** I am HONORED to feature a guest blog from my very dear friend, Kaitland Taflinger! I have walked with Kaitland for over 20 years now, and I am astounded by the depth, beauty, humility, hunger, and compassion that flows from every fiber of her being. A wildly gifted communicator and creator, she is also the designer of my website. Kaitland and her husband Cody are ardent ambassadors for foster care, mom and dad to a precious 2 year old son, and voices that are NEEDED in the Kingdom of God. I just know you're going to LOVE her as much as we do! - Chuck
There is a magical chasm in my house where clothes go to die. Clean clothes, dirty clothes, and any number of things that need to simply… disappear. This chasm serves another purpose, one that should probably take precedence, but hasn’t for some time. It’s also my room. My sacred space. My safe space. Yet it’s anything but. The terrain is quite treacherous, with piles of laundry to be folded, hampers that need to be washed, toys that took a timeout, and boxes of hastily gathered things that never actually got sorted.

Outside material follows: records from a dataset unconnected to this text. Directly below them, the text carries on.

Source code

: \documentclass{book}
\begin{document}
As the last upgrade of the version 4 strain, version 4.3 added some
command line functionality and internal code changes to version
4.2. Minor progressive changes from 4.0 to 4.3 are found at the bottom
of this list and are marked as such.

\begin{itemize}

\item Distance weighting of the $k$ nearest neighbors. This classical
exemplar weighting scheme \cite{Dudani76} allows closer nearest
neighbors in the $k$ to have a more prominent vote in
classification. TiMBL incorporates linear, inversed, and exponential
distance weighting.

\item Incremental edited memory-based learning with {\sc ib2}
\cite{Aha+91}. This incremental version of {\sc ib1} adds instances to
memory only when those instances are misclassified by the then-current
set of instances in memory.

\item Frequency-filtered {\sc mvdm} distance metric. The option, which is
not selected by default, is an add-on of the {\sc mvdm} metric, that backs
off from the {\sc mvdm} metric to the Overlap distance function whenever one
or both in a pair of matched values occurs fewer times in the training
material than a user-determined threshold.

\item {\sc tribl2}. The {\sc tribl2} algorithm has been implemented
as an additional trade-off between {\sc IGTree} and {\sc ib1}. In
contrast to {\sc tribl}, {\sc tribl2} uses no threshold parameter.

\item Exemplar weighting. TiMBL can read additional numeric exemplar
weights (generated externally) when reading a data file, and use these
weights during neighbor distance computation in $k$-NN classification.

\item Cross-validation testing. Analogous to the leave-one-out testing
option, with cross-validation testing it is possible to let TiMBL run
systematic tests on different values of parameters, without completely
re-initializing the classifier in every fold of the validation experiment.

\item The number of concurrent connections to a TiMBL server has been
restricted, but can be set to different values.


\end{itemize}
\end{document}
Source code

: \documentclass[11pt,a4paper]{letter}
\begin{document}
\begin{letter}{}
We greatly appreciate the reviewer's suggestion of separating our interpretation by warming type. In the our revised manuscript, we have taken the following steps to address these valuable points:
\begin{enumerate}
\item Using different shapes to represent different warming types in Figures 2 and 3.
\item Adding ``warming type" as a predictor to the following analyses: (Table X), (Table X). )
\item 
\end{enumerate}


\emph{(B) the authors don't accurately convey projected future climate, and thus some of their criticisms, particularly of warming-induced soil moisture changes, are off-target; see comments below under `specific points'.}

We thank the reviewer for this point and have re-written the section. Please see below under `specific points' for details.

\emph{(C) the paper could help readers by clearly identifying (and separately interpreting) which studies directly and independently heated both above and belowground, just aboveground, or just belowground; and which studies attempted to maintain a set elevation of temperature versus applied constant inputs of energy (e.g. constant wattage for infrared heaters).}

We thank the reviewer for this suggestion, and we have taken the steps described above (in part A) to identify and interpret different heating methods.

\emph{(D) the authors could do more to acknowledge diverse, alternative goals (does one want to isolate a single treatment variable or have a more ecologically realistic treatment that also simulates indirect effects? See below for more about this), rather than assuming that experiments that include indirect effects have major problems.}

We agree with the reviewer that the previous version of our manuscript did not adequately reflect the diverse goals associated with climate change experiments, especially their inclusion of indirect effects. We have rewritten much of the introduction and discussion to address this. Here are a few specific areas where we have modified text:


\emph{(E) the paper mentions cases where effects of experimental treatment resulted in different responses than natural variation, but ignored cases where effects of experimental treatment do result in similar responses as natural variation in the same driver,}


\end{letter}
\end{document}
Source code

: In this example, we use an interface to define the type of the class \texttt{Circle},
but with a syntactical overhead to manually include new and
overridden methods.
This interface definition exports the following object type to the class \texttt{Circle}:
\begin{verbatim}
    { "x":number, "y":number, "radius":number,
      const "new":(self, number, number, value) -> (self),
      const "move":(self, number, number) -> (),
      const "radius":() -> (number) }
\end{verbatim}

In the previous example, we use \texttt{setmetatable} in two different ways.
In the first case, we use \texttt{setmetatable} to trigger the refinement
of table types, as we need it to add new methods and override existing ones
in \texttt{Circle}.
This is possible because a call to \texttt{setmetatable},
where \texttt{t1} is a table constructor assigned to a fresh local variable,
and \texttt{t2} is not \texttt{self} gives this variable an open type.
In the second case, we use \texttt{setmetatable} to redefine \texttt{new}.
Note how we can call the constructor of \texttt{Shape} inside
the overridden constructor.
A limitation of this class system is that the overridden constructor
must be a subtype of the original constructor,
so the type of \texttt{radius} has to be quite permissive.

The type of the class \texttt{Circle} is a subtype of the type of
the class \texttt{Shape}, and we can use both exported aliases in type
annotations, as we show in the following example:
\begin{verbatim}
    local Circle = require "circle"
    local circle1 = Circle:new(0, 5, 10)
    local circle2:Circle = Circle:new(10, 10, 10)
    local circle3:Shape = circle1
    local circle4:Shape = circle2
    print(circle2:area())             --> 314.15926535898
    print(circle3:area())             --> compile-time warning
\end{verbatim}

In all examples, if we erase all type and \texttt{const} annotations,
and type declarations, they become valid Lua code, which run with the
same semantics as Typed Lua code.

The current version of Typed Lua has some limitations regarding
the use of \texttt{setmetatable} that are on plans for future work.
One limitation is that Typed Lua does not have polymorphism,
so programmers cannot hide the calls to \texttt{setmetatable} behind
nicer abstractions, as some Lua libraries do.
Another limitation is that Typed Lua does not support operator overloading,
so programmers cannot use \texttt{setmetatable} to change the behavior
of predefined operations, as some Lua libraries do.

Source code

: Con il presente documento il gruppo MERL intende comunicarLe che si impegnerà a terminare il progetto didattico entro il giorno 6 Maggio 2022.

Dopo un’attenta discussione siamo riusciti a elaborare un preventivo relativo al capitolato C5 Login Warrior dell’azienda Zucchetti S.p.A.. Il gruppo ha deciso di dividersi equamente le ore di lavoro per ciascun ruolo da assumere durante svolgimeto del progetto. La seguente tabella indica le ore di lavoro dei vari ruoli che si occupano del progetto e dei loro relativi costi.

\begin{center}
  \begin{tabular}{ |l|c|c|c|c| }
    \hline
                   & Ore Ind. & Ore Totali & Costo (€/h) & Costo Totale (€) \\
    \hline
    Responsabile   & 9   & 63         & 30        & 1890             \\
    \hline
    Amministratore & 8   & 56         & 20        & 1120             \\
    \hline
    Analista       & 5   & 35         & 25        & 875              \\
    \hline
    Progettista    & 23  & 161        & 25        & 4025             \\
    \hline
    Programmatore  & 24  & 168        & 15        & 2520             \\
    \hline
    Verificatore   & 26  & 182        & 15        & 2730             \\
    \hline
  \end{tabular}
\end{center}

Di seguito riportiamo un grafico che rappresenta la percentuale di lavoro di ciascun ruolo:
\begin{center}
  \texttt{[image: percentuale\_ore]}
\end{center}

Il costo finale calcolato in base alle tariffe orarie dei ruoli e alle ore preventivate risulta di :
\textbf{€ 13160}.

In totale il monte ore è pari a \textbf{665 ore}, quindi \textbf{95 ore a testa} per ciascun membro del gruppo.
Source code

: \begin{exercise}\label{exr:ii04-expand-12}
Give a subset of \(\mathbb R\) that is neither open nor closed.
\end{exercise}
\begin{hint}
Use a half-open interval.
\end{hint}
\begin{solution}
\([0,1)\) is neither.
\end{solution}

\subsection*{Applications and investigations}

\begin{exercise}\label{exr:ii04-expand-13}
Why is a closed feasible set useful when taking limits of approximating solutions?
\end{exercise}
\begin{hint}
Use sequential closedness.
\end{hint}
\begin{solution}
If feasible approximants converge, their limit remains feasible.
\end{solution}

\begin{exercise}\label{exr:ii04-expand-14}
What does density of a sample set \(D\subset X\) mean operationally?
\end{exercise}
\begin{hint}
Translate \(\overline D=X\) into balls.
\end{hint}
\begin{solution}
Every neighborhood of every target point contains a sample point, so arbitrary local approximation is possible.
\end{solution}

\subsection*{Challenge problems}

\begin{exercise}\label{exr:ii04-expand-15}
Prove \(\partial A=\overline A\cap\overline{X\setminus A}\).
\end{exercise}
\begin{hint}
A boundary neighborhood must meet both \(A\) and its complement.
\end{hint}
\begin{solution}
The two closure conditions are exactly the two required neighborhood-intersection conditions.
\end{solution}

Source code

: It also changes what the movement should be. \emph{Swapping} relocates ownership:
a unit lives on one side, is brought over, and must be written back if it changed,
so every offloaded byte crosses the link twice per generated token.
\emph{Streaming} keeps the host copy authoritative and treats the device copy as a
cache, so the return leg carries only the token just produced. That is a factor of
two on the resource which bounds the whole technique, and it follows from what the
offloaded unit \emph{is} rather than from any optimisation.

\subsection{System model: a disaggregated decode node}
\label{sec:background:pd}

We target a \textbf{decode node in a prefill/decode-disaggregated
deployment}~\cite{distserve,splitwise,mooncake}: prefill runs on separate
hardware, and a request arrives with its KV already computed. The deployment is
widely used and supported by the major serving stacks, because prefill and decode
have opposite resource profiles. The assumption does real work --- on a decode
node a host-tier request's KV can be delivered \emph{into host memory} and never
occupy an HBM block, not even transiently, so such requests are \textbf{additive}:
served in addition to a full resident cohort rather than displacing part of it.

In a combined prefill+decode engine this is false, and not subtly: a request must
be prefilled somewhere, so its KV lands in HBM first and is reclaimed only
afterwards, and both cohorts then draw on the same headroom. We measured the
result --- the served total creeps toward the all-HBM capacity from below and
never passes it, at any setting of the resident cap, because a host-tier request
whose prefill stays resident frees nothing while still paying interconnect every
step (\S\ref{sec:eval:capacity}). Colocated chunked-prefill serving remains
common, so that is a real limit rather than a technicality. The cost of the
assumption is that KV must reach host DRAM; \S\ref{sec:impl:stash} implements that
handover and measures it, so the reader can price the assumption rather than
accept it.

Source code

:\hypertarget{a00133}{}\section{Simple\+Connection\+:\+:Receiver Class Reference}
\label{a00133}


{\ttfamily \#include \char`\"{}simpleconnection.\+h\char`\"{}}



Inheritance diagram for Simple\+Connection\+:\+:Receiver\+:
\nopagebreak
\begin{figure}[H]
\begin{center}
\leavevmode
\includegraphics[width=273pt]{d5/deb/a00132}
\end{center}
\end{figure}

You could get lost in there.
Every weekend is a promise to clean up this chaotic circus and every weekend is spent doing the exact opposite. Between home studies, case manager visits, the occasional bit of hosting, and parenting a 2-year-old, our room takes the bottom of the list of priorities for getting done. After far too long being okay with this, it began to bother me in a way I couldn’t ignore. Slowly, I shifted from simply not caring what the state of my room was to greatly resenting every time I stepped through the door.
Desperate to know the peace of a clean room, I continued to make plans, but I never acted on them. One day, as Cody stated that he wanted us to prioritize folding and putting away all the laundry in our room, my mind immediately whispered, “Sure, but it will never happen. That room is where laundry goes to die”. I kept this thought to myself and promised, once again, that I would help and we would get it done.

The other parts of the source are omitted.